## Material for this task
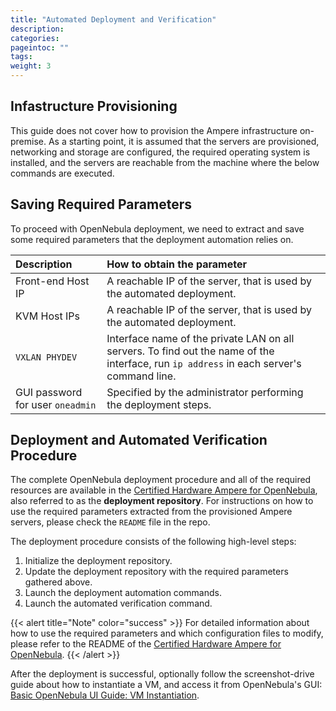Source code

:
 ```yaml
---
title: "Automated Deployment and Verification"
description:
categories:
pageintoc: ""
tags:
weight: 3
---
```


## Infastructure Provisioning

This guide does not cover how to provision the Ampere infrastructure on-premise. As a starting point, it is assumed that the servers are provisioned, networking and storage are configured, the required operating system is installed, and the servers are reachable from the machine where the below commands are executed.

## Saving Required Parameters

To proceed with OpenNebula deployment, we need to extract and save some required parameters that the deployment automation relies on.

| Description | How to obtain the parameter |
| :----- | :----- |
| Front-end Host IP | A reachable IP of the server, that is used by the automated deployment. |
| KVM Host IPs | A reachable IP of the server, that is used by the automated deployment. |
| `VXLAN PHYDEV` | Interface name of the private LAN on all servers. To find out the name of the interface, run `ip address` in each server's command line. |
| GUI password for user `oneadmin` | Specified by the administrator performing the deployment steps. |

## Deployment and Automated Verification Procedure

The complete OpenNebula deployment procedure and all of the required resources are available in the [Certified Hardware Ampere for OpenNebula](https://github.com/OpenNebula/certified-hardware-ampere), also referred to as the **deployment repository**. For instructions on how to use the required parameters extracted from the provisioned Ampere servers, please check the `README` file in the repo.

The deployment procedure consists of the following high-level steps:

1. Initialize the deployment repository.
1. Update the deployment repository with the required parameters gathered above.
1. Launch the deployment automation commands.
1. Launch the automated verification command.

{{< alert title="Note" color="success" >}}
For detailed information about how to use the required parameters and which configuration files to modify, please refer to the README of the [Certified Hardware Ampere for OpenNebula](https://github.com/OpenNebula/certified-hardware-ampere).
{{< /alert >}}

<!-- TODO: we should find a way how to do this properly in Hugo framework -->
After the deployment is successful, optionally follow the screenshot-drive guide about how to instantiate a VM, and access it from OpenNebula's GUI: 
[Basic OpenNebula UI Guide: VM Instantiation](../../hosted_cloud_providers/ionos_opennebula/common_101_gui_guide).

## What to work on
Make an exact copy of the lines from the top of the material through the line with "command line. |", pictures excluded.

## Reply
Source code

:
 ```yaml
---
title: "Automated Deployment and Verification"
description:
categories:
pageintoc: ""
tags:
weight: 3
---
```


## Infastructure Provisioning

This guide does not cover how to provision the Ampere infrastructure on-premise. As a starting point, it is assumed that the servers are provisioned, networking and storage are configured, the required operating system is installed, and the servers are reachable from the machine where the below commands are executed.

## Saving Required Parameters

To proceed with OpenNebula deployment, we need to extract and save some required parameters that the deployment automation relies on.

| Description | How to obtain the parameter |
| :----- | :----- |
| Front-end Host IP | A reachable IP of the server, that is used by the automated deployment. |
| KVM Host IPs | A reachable IP of the server, that is used by the automated deployment. |
| `VXLAN PHYDEV` | Interface name of the private LAN on all servers. To find out the name of the interface, run `ip address` in each server's command line. |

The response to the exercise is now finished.